Individual action on climate change
Louder Than The Storm* interviewed Dawn, a proofreader from Leeds, about hiring a 21st century milkman, shopping locally and persuading chains to make change, one customer feedback form at a time.
“We rent the planet from future generations”
Like many of us, Dawn doesn’t remember any one specific moment that made her want to act for the climate. She describes experiencing “several moments, each of which seemed ‘minor’ at the time”. There were things like going to a talk on Doughnut Economics, reading Ann Pettifor’s book The Case for the Green New Deal, hearing Greta Thunberg speak, and watching a video about the plastic clogging up the oceans which made her realise “some of the plastic I’ve put in my recycling bin might be among that”.
Dawn feels a keen sense of concern for the future generations, and the fact that 2040 is often described as a tipping point. “My generation does not own the planet; we rent it from future generations. We owe it to future generations to move away from fossil fuels,” she explains, “Each and every one of us (particularly those of us in the developed world) need to make significant lifestyle changes if we are to reverse climate change by becoming ‘zero carbon’ by 2040.”
“I try to practise ethical consumerism as much as I can”
Ethical consumerism can point towards many things, from boycotting specific businesses and seeking independent local alternatives, to shopping at refill stations and making planet-friendly decisions at the supermarket.
Dawn explains that her viewpoint is captured by the concept of “voluntary simplicity”, a term which simply means examining our relationships with money, material possessions, the planet, and each other. “I am a great believer in conscious consumerism and attaining material sufficiency rather than over-consumption of material goods.
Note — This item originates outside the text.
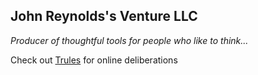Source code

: ## John Reynolds's Venture LLC

*Producer of thoughtful tools for people who like to think...*

Check out [Trules](https://trules.app) for online deliberations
If we are to reverse climate change, one of the greatest lifestyle changes that we will all have to undergo is reducing our consumption of goods, especially ‘throw-away’ goods, such as single-use plastics and clothing that is worn just once or twice then discarded.”
It is this approach that Dawn has adopted in many aspects of her life, from gifting experiences instead of objects as birthday presents to hiring a milkman to get fresh, local milk delivered to her door in returnable glass bottles. Dawn admits that the milk, which comes from a farm less than five miles from her home, was “noticeably fresher than supermarket milk…. I hadn’t expected that, to be honest.” The same milkman delivers free-range eggs and fresh orange juice.
“I’ve led a few one-woman campaigns”
Back in March 2018, Dawn arranged to meet a friend in a local branch of Pret à Manger and found to her great disappointment that even dine-in customers were being given single-use cups. Not content to express her concern to the staff present at the time – who would be unlikely to have the decision-making power to change things – Dawn went on to leave a review on TripAdvisor to catch the management’s attention. Just six weeks later when she called in again, she noticed that the branch had begun using real cups and plates. It is likely that other people had got in touch with the same complaint. “I am sure that if no customers had expressed their dissatisfaction, they would not have made the change,” Dawn tells us.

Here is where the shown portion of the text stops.